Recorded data
-=-=-

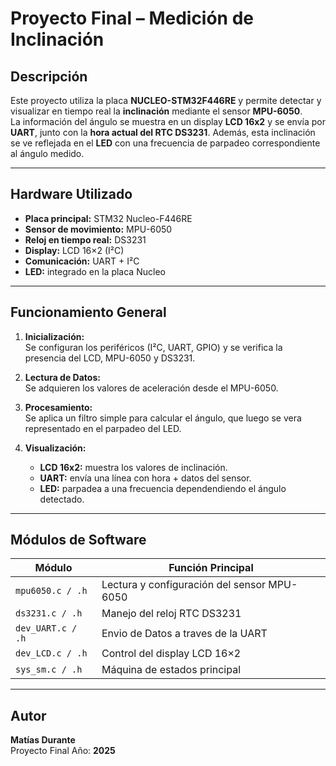 # Proyecto Final – Medición de Inclinación

## Descripción
Este proyecto utiliza la placa **NUCLEO-STM32F446RE** y permite detectar y visualizar en tiempo real la **inclinación** mediante el sensor **MPU-6050**.  
La información del ángulo se muestra en un display **LCD 16x2** y se envía por **UART**, junto con la **hora actual del RTC DS3231**.
Además, esta inclinación se ve reflejada en el **LED** con una frecuencia de parpadeo correspondiente al ángulo medido.  

---

## Hardware Utilizado
- **Placa principal:** STM32 Nucleo-F446RE  
- **Sensor de movimiento:** MPU-6050 
- **Reloj en tiempo real:** DS3231  
- **Display:** LCD 16×2 (I²C)  
- **Comunicación:** UART + I²C  
- **LED:** integrado en la placa Nucleo  

---

## Funcionamiento General
1. **Inicialización:**  
   Se configuran los periféricos (I²C, UART, GPIO) y se verifica la presencia del LCD, MPU-6050 y DS3231.  

2. **Lectura de Datos:**  
   Se adquieren los valores de aceleración desde el MPU-6050.  

3. **Procesamiento:**  
   Se aplica un filtro simple para calcular el ángulo, que luego se vera representado en el parpadeo del LED.  

4. **Visualización:**  
   - **LCD 16x2:** muestra los valores de inclinación.  
   - **UART:** envía una línea con hora + datos del sensor.  
   - **LED:** parpadea a una frecuencia dependendiendo el ángulo detectado.

---

## Módulos de Software
| Módulo            | Función Principal                           |
|-------------------|---------------------------------------------|
| `mpu6050.c / .h`  | Lectura y configuración del sensor MPU-6050 |
| `ds3231.c / .h`   | Manejo del reloj RTC DS3231                 |
| `dev_UART.c / .h` | Envio de Datos a traves de la UART          |
| `dev_LCD.c / .h`  | Control del display LCD 16×2                |
| `sys_sm.c / .h`   | Máquina de estados principal                |

---

##  Autor
**Matías Durante**  
Proyecto Final
Año: **2025**
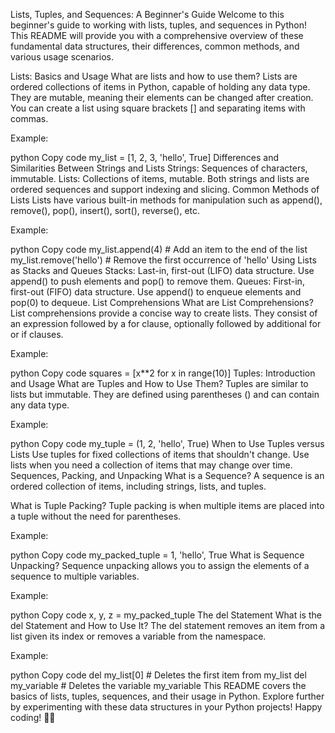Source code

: Lists, Tuples, and Sequences: A Beginner's Guide
Welcome to this beginner's guide to working with lists, tuples, and sequences in Python! This README will provide you with a comprehensive overview of these fundamental data structures, their differences, common methods, and various usage scenarios.

Lists: Basics and Usage
What are lists and how to use them?
Lists are ordered collections of items in Python, capable of holding any data type. They are mutable, meaning their elements can be changed after creation. You can create a list using square brackets [] and separating items with commas.

Example:

python
Copy code
my_list = [1, 2, 3, 'hello', True]
Differences and Similarities Between Strings and Lists
Strings: Sequences of characters, immutable.
Lists: Collections of items, mutable.
Both strings and lists are ordered sequences and support indexing and slicing.
Common Methods of Lists
Lists have various built-in methods for manipulation such as append(), remove(), pop(), insert(), sort(), reverse(), etc.

Example:

python
Copy code
my_list.append(4)  # Add an item to the end of the list
my_list.remove('hello')  # Remove the first occurrence of 'hello'
Using Lists as Stacks and Queues
Stacks: Last-in, first-out (LIFO) data structure. Use append() to push elements and pop() to remove them.
Queues: First-in, first-out (FIFO) data structure. Use append() to enqueue elements and pop(0) to dequeue.
List Comprehensions
What are List Comprehensions?
List comprehensions provide a concise way to create lists. They consist of an expression followed by a for clause, optionally followed by additional for or if clauses.

Example:

python
Copy code
squares = [x**2 for x in range(10)]
Tuples: Introduction and Usage
What are Tuples and How to Use Them?
Tuples are similar to lists but immutable. They are defined using parentheses () and can contain any data type.

Example:

python
Copy code
my_tuple = (1, 2, 'hello', True)
When to Use Tuples versus Lists
Use tuples for fixed collections of items that shouldn't change.
Use lists when you need a collection of items that may change over time.
Sequences, Packing, and Unpacking
What is a Sequence?
A sequence is an ordered collection of items, including strings, lists, and tuples.

What is Tuple Packing?
Tuple packing is when multiple items are placed into a tuple without the need for parentheses.

Example:

python
Copy code
my_packed_tuple = 1, 'hello', True
What is Sequence Unpacking?
Sequence unpacking allows you to assign the elements of a sequence to multiple variables.

Example:

python
Copy code
x, y, z = my_packed_tuple
The del Statement
What is the del Statement and How to Use It?
The del statement removes an item from a list given its index or removes a variable from the namespace.

Example:

python
Copy code
del my_list[0]  # Deletes the first item from my_list
del my_variable  # Deletes the variable my_variable
This README covers the basics of lists, tuples, sequences, and their usage in Python. Explore further by experimenting with these data structures in your Python projects! Happy coding! 🐍✨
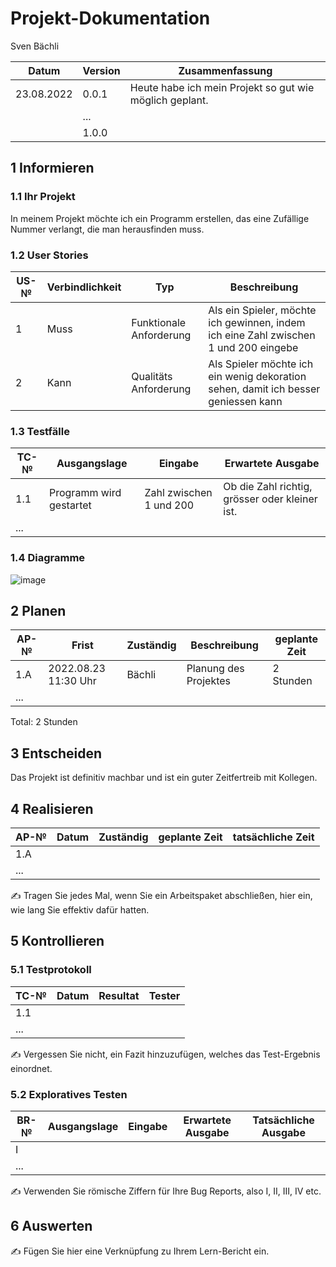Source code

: # Projekt-Dokumentation

Sven Bächli

| Datum | Version | Zusammenfassung                                              |
| ----- | ------- | ------------------------------------------------------------ |
| 23.08.2022	      | 0.0.1   |Heute habe ich mein Projekt so gut wie möglich geplant.|
|       | ...     |                                                              |
|       | 1.0.0   |                                                              |

## 1 Informieren

### 1.1 Ihr Projekt

In meinem Projekt möchte ich ein Programm erstellen, das eine Zufällige Nummer verlangt, die man herausfinden muss.

### 1.2 User Stories

| US-№ | Verbindlichkeit | Typ  | Beschreibung                       |
| ---- | --------------- | ---- | ---------------------------------- |
| 1    | Muss            | Funktionale Anforderung     | Als ein Spieler, möchte ich gewinnen, indem ich eine Zahl zwischen 1 und 200 eingebe |
| 2    | Kann            | Qualitäts Anforderung     | Als Spieler möchte ich ein wenig dekoration sehen, damit ich besser geniessen kann  |

### 1.3 Testfälle

| TC-№ | Ausgangslage | Eingabe | Erwartete Ausgabe |
| ---- | ------------ | ------- | ----------------- |
| 1.1  | Programm wird gestartet | Zahl zwischen 1 und 200 | Ob die Zahl richtig, grösser oder kleiner ist. |
| ...  |              |         |                   |



### 1.4 Diagramme

![image](https://user-images.githubusercontent.com/110892330/186124655-72b14584-cd83-4099-b379-5877b10dd7f1.png)

## 2 Planen

| AP-№ | Frist | Zuständig | Beschreibung | geplante Zeit |
| ---- | ----- | --------- | ------------ | ------------- |
| 1.A  | 2022.08.23 11:30 Uhr | Bächli | Planung des Projektes | 2 Stunden |
| ...  |       |           |              |               |

Total: 2 Stunden


## 3 Entscheiden

Das Projekt ist definitiv machbar und ist ein guter Zeitfertreib mit Kollegen.

## 4 Realisieren

| AP-№ | Datum | Zuständig | geplante Zeit | tatsächliche Zeit |
| ---- | ----- | --------- | ------------- | ----------------- |
| 1.A  |       |           |               |                   |
| ...  |       |           |               |                   |

✍️ Tragen Sie jedes Mal, wenn Sie ein Arbeitspaket abschließen, hier ein, wie lang Sie effektiv dafür hatten.

## 5 Kontrollieren

### 5.1 Testprotokoll

| TC-№ | Datum | Resultat | Tester |
| ---- | ----- | -------- | ------ |
| 1.1  |       |          |        |
| ...  |       |          |        |

✍️ Vergessen Sie nicht, ein Fazit hinzuzufügen, welches das Test-Ergebnis einordnet.

### 5.2 Exploratives Testen

| BR-№ | Ausgangslage | Eingabe | Erwartete Ausgabe | Tatsächliche Ausgabe |
| ---- | ------------ | ------- | ----------------- | -------------------- |
| I    |              |         |                   |                      |
| ...  |              |         |                   |                      |

✍️ Verwenden Sie römische Ziffern für Ihre Bug Reports, also I, II, III, IV etc.

## 6 Auswerten

✍️ Fügen Sie hier eine Verknüpfung zu Ihrem Lern-Bericht ein.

-=-=-

> **What the task requires**
Check each line of the data for "Bächli". Copy the lines where it turns up.

> **Result for this exercise**
Sven Bächli
| 1.A  | 2022.08.23 11:30 Uhr | Bächli | Planung des Projektes | 2 Stunden |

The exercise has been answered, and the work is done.